Laureata magistrale LM-11
Tesi magistrale su inibitori e rivestimenti green per la conservazione dei bronzi
Per la tesi mi sono occupata di sviluppare protettivi “green” per le opere d’arte in bronzo. Oggi, per difendere le sculture dalla corrosione e dallo smog, i restauratori usano resine sintetiche e un inibitore chiamato benzotriazolo: sostanze molto tossiche sia per l’ambiente sia per chi le applica. Il mio obiettivo era trovare un’alternativa ecologica e non tossica, usando biopolimeri ricavati da fonti rinnovabili o da scarti, come il chitosano e i derivati della cellulosa. In laboratorio immergevo campioni di bronzo in soluzioni con inibitori naturali, poi applicavo il rivestimento e lo mettevo alla prova.

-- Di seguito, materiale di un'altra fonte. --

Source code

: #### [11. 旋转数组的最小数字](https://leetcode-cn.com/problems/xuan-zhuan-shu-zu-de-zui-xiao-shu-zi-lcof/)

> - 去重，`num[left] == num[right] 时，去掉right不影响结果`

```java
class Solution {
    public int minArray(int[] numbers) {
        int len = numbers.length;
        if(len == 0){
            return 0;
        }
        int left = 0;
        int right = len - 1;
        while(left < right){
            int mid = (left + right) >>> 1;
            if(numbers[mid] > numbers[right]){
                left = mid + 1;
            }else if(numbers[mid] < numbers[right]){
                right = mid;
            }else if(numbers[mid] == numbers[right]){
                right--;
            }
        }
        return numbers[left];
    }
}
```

Una volta trovato l’inibitore migliore, lo inserivo nelle formule biopolimeriche e stendevo questo “film” sui provini, sottoponendoli a un invecchiamento accelerato con vapori acidi per vedere se la protezione reggeva rispetto ai prodotti tradizionali. Con microscopi e analisi spettroscopiche ho poi verificato quali molecole bloccavano la corrosione senza alterare il colore e l’aspetto originale del bronzo. Siamo riusciti a dimostrare che l’unione tra inibitore sostenibile e rivestimento biopolimerico protegge il metallo senza danneggiare la patina e senza sostanze nocive.

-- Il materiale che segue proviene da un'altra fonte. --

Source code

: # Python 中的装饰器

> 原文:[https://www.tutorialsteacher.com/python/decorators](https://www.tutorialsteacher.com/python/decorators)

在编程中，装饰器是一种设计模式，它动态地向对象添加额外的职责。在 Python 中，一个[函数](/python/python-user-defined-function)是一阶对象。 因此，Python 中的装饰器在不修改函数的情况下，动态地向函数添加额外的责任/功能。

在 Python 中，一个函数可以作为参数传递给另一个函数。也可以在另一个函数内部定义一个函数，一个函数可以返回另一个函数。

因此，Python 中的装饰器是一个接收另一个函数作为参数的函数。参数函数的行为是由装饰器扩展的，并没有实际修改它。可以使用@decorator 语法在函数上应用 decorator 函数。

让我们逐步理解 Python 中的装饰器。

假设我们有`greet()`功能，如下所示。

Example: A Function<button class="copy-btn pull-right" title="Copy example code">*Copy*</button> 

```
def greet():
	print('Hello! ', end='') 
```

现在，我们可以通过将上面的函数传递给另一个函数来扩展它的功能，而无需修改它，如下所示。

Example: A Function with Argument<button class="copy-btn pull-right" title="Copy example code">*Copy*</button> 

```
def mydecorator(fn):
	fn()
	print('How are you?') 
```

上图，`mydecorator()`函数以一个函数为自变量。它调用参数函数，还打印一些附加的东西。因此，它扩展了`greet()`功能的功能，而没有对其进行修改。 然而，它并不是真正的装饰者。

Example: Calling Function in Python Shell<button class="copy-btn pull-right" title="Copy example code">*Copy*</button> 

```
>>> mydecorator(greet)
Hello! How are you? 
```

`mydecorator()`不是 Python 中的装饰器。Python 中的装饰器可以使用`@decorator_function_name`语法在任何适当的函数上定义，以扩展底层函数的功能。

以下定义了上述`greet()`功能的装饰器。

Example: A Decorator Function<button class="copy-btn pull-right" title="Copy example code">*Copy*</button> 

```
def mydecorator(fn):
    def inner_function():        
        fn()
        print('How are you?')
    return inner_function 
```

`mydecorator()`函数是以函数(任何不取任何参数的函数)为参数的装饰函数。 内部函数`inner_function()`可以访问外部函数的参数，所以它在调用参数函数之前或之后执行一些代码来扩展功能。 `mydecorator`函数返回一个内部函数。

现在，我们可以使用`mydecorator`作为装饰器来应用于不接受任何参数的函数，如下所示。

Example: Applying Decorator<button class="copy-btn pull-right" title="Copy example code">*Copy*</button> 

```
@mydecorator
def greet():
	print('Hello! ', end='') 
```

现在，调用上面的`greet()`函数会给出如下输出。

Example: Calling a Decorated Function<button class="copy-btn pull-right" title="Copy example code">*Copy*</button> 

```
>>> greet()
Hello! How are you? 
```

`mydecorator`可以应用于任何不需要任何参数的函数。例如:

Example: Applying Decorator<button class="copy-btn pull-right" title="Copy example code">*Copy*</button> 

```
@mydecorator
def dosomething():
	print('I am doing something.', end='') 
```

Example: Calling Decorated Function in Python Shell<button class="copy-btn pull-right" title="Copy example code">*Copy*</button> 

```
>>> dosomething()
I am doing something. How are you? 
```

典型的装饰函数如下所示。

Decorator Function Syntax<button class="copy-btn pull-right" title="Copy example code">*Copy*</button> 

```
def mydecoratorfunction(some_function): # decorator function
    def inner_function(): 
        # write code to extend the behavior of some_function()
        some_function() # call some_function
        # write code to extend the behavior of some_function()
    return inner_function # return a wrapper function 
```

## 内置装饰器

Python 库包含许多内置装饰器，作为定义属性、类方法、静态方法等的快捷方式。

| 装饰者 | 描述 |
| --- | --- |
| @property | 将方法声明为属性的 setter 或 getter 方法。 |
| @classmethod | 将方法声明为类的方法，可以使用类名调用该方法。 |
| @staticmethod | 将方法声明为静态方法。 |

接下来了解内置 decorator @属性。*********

La cosa più importante che ho capito è che il nostro settore chiede di unire la scienza — nel mio caso la chimica dei materiali — alla conservazione dei beni culturali: bisogna capire sia i meccanismi chimici sia le esigenze pratiche dei restauratori. A chi sta pensando di iscriversi dico che è un percorso che forma in modo completo e lascia scegliere gli ambiti in cui ci si ritrova di più, senza però dimenticare mai il fine ultimo: portare la scienza al servizio del patrimonio culturale. Oggi continuo su questa strada con un dottorato al Politecnico di Torino.